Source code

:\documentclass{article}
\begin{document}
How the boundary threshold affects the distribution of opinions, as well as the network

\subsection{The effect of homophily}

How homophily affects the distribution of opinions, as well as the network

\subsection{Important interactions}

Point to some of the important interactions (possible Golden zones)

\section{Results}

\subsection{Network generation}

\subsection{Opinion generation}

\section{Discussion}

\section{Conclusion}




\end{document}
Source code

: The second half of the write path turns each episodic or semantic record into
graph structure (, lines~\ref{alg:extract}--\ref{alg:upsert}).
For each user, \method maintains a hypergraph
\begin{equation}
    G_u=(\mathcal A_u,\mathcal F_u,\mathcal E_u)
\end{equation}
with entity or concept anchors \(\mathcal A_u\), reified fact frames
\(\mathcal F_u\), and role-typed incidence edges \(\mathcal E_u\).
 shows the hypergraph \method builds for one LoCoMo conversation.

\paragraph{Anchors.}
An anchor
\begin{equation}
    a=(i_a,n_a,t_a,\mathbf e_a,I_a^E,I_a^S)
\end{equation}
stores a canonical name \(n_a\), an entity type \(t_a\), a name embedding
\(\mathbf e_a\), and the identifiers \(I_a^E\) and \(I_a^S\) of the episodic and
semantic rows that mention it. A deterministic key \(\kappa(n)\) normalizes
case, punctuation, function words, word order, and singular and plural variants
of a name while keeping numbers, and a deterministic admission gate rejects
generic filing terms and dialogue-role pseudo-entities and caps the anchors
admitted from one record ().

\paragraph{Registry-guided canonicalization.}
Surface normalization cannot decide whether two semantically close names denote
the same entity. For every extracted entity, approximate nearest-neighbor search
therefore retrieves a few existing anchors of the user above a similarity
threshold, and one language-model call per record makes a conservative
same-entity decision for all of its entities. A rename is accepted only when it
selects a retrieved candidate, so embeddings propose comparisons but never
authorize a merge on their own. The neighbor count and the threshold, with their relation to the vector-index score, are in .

- Problem details -
What lines in the records contain the word "deterministic"? Return each one.

- Answer space -
semantic rows that mention it. A deterministic key \(\kappa(n)\) normalizes
of a name while keeping numbers, and a deterministic admission gate rejects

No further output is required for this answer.